Three #8awg THHN plus a bare #10awg in a 1/2" EMT

I think some extra steps really helped:

I cleaned and lubed the inside of the conduit with bits of rag tied on a pull string. First one soaked with 409, pulled through, more 409 at the far end and pulled back again. This yielded a good bit of dirt and grime. Then change rags and same process with acetone. Then same process again with conduit lube. So the pipe was as clean as possible and pre-lubed.

For the pulling head I stripped all the wires about 18", staggered the beginning insulation points by a few inches, cut the wires so their beginning points were staggered by 3" or so, tied 4 or 5 half hitches only on the stripped portion, and tape wrapped over all. This way the head had a very long gradual taper and never exceeded the diameter of the finished install, see photo.

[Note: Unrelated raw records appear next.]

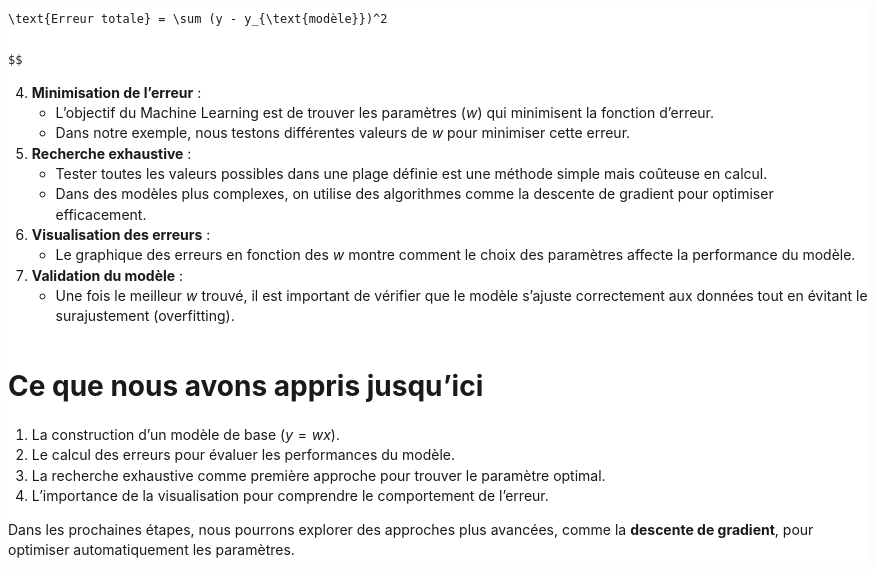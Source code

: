     \text{Erreur totale} = \sum (y - y_{\text{modèle}})^2
    
    $$
    
4. **Minimisation de l’erreur** :
    - L’objectif du Machine Learning est de trouver les paramètres $( w )$ qui minimisent la fonction d’erreur.
    - Dans notre exemple, nous testons différentes valeurs de $w$ pour minimiser cette erreur.
5. **Recherche exhaustive** :
    - Tester toutes les valeurs possibles dans une plage définie est une méthode simple mais coûteuse en calcul.
    - Dans des modèles plus complexes, on utilise des algorithmes comme la descente de gradient pour optimiser efficacement.
6. **Visualisation des erreurs** :
    - Le graphique des erreurs en fonction des $w$ montre comment le choix des paramètres affecte la performance du modèle.
7. **Validation du modèle** :
    - Une fois le meilleur $w$ trouvé, il est important de vérifier que le modèle s’ajuste correctement aux données tout en évitant le surajustement (overfitting).

# Ce que nous avons appris jusqu’ici

1. La construction d’un modèle de base $( y = wx )$.
2. Le calcul des erreurs pour évaluer les performances du modèle.
3. La recherche exhaustive comme première approche pour trouver le paramètre optimal.
4. L’importance de la visualisation pour comprendre le comportement de l’erreur.

Dans les prochaines étapes, nous pourrons explorer des approches plus avancées, comme la **descente de gradient**, pour optimiser automatiquement les paramètres.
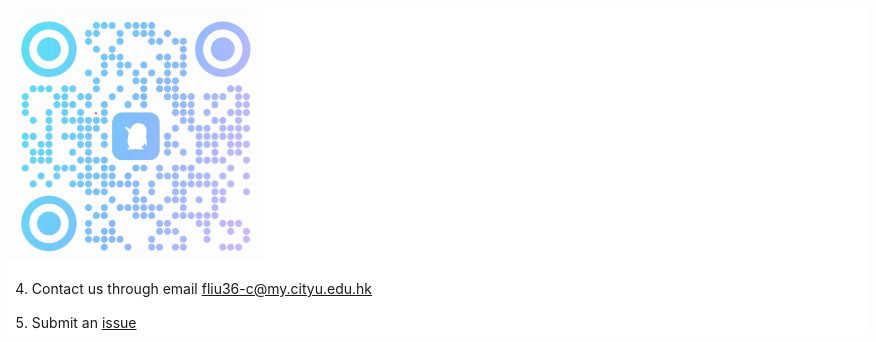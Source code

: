    <img src="./assets/figs/qq.png" alt="LLM4AD Logo" style="width: 30%; height: auto;">

4. Contact us through email fliu36-c@my.cityu.edu.hk

5. Submit an [issue](https://github.com/Optima-CityU/LLM4AD)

I taped a radiator funnel over the entry conduit to make it easy to squirt lube into the pull. I got my son who can probably dead lift 500 lbs. to pull while I fed, keeping everything aligned and neat and squirting a whole quart of lube while it went.

As predicted the last several feet of the pull required a lot of force to get around the third bend, but around she went!

Thank you everyone here for the help. :cool:



20200509_141100.jpg 20200509_141630.jpg 20200509_144320.jpg
 

Nuber

State Certified Practitioner of Electrical Arts
Location
Colorado
Occupation
Master Electrician
Anything can fail. The code does not generally require any special provisions for dealing with a failure.

Agreed. Each repair option offered had positives and negatives associated with it. Glad to see the guy got it work without using my solution. I was merely providing a code compliant option, not necessarily the best one.